Hari ini aku mengenal dia lebih dekat lagi. Mengetahui pikiran dan perasaannya. Ikut hanyut dalam pengalamannya. Pada waktu yang sama membuat hatiku terpukul-pukul karena mengingatkan aku pada diriku sendiri. Menyentakku lagi atas hal-hal yang sering luput dalam kehidupanku. Membawa aku kembali pada hal-hal dasar yang terus menjadi pergumulanku. Mengenai doa, Firman, dan praktik kasih yang tak habis-habis digali, dicerna, dan dikunyah hingga lembut sekali seperti bubur bayi.

Hatiku masih penuh. Mungkin ukuran hatiku yang biasa S (small) sedang M (medium) sekarang. Sebentar lagi aku akan menumpahkan semua sukacita ini pada Lisa, sahabatku, sambil mungkin makan pie atau babi kecap nyam nyam.

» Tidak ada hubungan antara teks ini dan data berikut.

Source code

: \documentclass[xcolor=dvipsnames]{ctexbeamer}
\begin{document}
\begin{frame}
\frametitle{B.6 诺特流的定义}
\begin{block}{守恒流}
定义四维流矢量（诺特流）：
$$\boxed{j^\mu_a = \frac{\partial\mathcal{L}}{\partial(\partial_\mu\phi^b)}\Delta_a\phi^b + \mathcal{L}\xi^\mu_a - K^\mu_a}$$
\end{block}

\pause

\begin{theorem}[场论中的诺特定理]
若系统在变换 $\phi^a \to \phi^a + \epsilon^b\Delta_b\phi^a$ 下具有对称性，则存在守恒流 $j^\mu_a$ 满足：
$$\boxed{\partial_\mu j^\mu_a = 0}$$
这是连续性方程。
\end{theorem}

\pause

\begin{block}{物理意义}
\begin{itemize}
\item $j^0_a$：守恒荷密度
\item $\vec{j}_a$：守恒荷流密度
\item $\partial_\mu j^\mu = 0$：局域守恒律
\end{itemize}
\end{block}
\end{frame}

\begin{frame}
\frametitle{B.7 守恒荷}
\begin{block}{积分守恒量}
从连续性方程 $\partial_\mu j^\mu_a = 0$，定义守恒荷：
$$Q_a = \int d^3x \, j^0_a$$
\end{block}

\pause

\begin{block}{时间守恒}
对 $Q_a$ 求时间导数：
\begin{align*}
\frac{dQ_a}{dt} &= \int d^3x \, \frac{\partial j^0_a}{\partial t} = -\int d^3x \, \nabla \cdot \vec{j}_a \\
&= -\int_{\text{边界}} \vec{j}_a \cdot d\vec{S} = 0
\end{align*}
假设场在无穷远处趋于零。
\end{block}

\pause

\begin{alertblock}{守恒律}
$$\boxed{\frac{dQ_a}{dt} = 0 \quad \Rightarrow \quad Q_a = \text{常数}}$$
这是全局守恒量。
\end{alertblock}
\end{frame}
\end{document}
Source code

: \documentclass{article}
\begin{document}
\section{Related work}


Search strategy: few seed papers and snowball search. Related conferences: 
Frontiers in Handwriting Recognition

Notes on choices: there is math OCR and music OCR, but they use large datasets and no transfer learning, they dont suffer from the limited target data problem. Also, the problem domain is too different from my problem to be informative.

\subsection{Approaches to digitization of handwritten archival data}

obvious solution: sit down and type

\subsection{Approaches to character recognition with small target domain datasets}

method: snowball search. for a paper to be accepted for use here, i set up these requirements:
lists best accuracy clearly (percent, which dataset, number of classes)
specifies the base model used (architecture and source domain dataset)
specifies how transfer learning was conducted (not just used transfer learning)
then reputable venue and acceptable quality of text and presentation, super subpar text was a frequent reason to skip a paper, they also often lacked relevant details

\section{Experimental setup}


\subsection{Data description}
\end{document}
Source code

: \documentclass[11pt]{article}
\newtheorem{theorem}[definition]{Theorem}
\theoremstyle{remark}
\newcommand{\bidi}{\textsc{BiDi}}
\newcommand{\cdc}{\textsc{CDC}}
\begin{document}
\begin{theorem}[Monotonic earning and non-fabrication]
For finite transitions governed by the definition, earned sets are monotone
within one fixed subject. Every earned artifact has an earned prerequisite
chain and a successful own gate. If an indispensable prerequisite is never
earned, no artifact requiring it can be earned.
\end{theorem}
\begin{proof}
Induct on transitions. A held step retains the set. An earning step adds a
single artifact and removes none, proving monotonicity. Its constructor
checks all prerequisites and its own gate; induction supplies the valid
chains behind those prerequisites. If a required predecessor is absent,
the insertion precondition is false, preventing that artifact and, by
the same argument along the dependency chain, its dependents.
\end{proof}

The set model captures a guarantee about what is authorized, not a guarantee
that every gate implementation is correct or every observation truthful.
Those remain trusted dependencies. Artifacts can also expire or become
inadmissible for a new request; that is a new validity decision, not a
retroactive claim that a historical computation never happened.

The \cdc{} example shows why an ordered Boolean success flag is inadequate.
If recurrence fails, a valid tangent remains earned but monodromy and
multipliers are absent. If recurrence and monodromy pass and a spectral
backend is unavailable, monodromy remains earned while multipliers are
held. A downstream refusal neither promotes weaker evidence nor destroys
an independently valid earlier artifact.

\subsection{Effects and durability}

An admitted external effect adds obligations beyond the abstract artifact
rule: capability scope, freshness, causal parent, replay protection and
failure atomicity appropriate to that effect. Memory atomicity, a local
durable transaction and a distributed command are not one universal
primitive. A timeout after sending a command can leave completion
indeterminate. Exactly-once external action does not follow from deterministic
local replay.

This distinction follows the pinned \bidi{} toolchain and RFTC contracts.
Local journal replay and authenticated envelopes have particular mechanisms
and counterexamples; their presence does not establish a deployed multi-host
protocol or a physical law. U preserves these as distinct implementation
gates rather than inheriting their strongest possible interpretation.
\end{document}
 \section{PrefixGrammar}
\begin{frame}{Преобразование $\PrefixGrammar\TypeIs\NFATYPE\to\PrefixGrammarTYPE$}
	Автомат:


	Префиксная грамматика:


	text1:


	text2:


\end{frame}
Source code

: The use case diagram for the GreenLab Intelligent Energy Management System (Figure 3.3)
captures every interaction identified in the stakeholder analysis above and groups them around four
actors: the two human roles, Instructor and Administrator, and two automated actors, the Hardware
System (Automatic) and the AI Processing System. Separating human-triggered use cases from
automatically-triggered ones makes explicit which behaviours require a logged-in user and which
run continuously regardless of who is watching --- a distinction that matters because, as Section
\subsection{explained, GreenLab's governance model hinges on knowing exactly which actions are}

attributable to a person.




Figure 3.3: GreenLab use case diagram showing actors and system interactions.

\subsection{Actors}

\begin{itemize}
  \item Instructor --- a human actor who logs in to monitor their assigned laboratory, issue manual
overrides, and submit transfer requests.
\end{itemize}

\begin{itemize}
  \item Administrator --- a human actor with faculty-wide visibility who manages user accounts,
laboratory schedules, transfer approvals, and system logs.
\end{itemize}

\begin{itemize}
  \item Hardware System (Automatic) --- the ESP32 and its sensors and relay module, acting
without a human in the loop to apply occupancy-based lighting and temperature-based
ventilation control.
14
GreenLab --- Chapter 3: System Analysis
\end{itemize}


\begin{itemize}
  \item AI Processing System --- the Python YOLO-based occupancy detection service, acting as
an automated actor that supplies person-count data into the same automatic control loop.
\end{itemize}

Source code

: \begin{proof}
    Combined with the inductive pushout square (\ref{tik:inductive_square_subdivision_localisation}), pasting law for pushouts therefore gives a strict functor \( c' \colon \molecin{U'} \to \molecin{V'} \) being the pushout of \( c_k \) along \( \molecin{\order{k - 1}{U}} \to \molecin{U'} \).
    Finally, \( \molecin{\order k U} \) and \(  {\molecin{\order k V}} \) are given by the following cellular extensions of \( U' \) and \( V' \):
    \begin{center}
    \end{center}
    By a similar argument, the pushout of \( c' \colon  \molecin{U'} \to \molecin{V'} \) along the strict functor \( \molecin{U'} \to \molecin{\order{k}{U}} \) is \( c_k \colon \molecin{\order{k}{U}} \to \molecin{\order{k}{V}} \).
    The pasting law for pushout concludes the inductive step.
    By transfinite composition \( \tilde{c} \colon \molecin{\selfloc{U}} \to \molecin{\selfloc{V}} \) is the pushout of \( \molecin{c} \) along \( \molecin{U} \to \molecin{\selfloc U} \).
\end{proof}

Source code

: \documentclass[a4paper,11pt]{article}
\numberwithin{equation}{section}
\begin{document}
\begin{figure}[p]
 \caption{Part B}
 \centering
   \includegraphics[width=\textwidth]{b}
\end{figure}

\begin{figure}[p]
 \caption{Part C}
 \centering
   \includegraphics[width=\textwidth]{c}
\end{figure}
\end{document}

Aku akan bilang pada Lisa bahwa aku bertemu dengan seseorang yang rasanya sudah aku kenal dan kasihi sebelumnya. Hari ini dia mengingatkan aku untuk bermegah dalam kelemahan dan bersandar total pada Allah.

II Korintus 12:9-10
Tetapi jawab Tuhan kepadaku: "Cukuplah kasih karunia-Ku bagimu, sebab justru dalam kelemahanlah kuasa-Ku menjadi sempurna." Sebab itu terlebih suka aku bermegah atas kelemahanku, supaya kuasa Kristus turun menaungi aku. Karena itu aku senang dan rela di dalam kelemahan, di dalam siksaan, di dalam kesukaran, di dalam penganiayaan dan kesesakan oleh karena Kristus. Sebab jika aku lemah, maka aku kuat.

Amsal 3:5
Percayalah kepada TUHAN dengan segenap hatimu, dan janganlah bersandar kepada pengertianmu sendiri.

Zakharia 4:6
Maka berbicaralah ia, katanya: "Inilah firman TUHAN kepada Zerubabel bunyinya: Bukan dengan keperkasaan dan bukan dengan kekuatan, melainkan dengan roh-Ku, firman TUHAN semesta alam.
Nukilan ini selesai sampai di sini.